La réponse de Didier Robert au questionnaire de l’Ordre des architectes

Monsieur le Président,

Je veux d’abord saluer l’initiative du Conseil régional de l’Ordre des Architectes de La Réunion qui apporte une voix unie aux préoccupations des architectes et assure une visibilité nécessaire aux questions d’aménagement, de logement et d’urbanisme dans cette campagne des élections régionales. Des questions clés qui concernent autant notre économie que notre environnement et les éléments d’un vivre-ensemble réunionnais qu’il nous faut préserver pour le XXIème siècle.
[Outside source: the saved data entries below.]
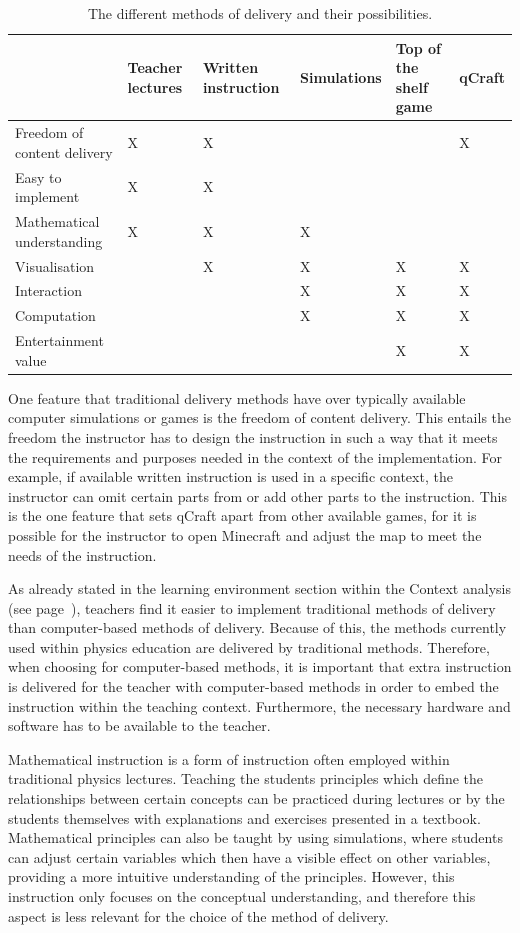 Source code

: \documentclass[11pt,twoside]{report} %
\begin{document}
\begin{table}[htbp]
\centering
\begin{tabular}{|p{3cm}|p{2cm}|p{2cm}|p{2cm}|p{2cm}|p{2cm}|}
\hline
 & Teacher lectures & Written instruction & Simulations & Top of the shelf game & qCraft \\ \hline
Freedom of content delivery & X & X &  &  & X \\ \hline
Easy to implement & X & X & & & \\ \hline
Mathematical understanding & X & X & X &  &  \\ \hline
Visualisation &  & X & X & X & X \\ \hline
Interaction &  &  & X & X & X \\ \hline
Computation &  &  & X & X & X \\ \hline
Entertainment value & & & & X & X \\ \hline
\end{tabular}
\caption{The different methods of delivery and their possibilities.\label{tab:comparisonsmedia}}
\end{table}

One feature that traditional delivery methods have over typically available computer simulations or games is the freedom of content delivery. This entails the freedom the instructor has to design the instruction in such a way that it meets the requirements and purposes needed in the context of the implementation. For example, if available written instruction is used in a specific context, the instructor can omit certain parts from or add other parts to the instruction. This is the one feature that sets qCraft apart from other available games, for it is possible for the instructor to open Minecraft and adjust the map to meet the needs of the instruction.

As already stated in the learning environment section within the Context analysis (see page~\pageref{sec:learningenvironment}), teachers find it easier to implement traditional methods of delivery than computer-based methods of delivery. Because of this, the methods currently used within physics education are delivered by traditional methods. Therefore, when choosing for computer-based methods, it is important that extra instruction is delivered for the teacher with computer-based methods in order to embed the instruction within the teaching context. Furthermore, the necessary hardware and software has to be available to the teacher.

Mathematical instruction is a form of instruction often employed within traditional physics lectures. Teaching the students principles which define the relationships between certain concepts can be practiced during lectures or by the students themselves with explanations and exercises presented in a textbook. Mathematical principles can also be taught by using simulations, where students can adjust certain variables which then have a visible effect on other variables, providing a more intuitive understanding of the principles. However, this instruction only focuses on the conceptual understanding, and therefore this aspect is less relevant for the choice of the method of delivery.
\end{document}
La Réunion doit aujourd’hui faire face à un certain nombre défis, tels l’étalement urbain, l’évolution des modes de vie des Réunionnais, la question des transports, le respect de l’environnement et bien sûr notre plus grand défi, celui de la construction de logements.

Au carrefour de tous ces enjeux, la place des architectes est évidemment essentielle.

Nous sommes aujourd’hui 840.000 habitants, et nous serons un million en 2030. Dans ce contexte, les architectes ont un vrai rôle à jouer en proposant aux pouvoirs publics des solutions qui garantissent les spécificités architecturales de nos cases créoles, une attention à un certain art de vie auquel les Réunionnais restent très attachés, une préoccupation aussi aux paysages réunionnais classés au patrimoine mondial de l’Unesco, une meilleure maîtrise enfin des ressources énergétiques.

Parmi les 7 piliers sur lesquels reposent mes engagements pour la période 2015-2021,

  1. Sécuriser le parcours de la jeunesse réunionnaise ;
  2. Engager la 2e génération des grands chantiers réunionnais ;
  3. Libérer les énergies, libérer les entreprises réunionnaises ;
  4. Affirmer l’identité, la fierté, la culture réunionnaise ;
  5. Libérer la terre réunionnaise ;
  6. Combattre les injustices ;
  7. Ouvrir La Réunion sur le monde, sur notre espace géographique,

je tiens à vous préciser les points qui, parmi ces engagements, me paraissent prioritaires et pour lesquels vos compétences et votre implication sont indispensables.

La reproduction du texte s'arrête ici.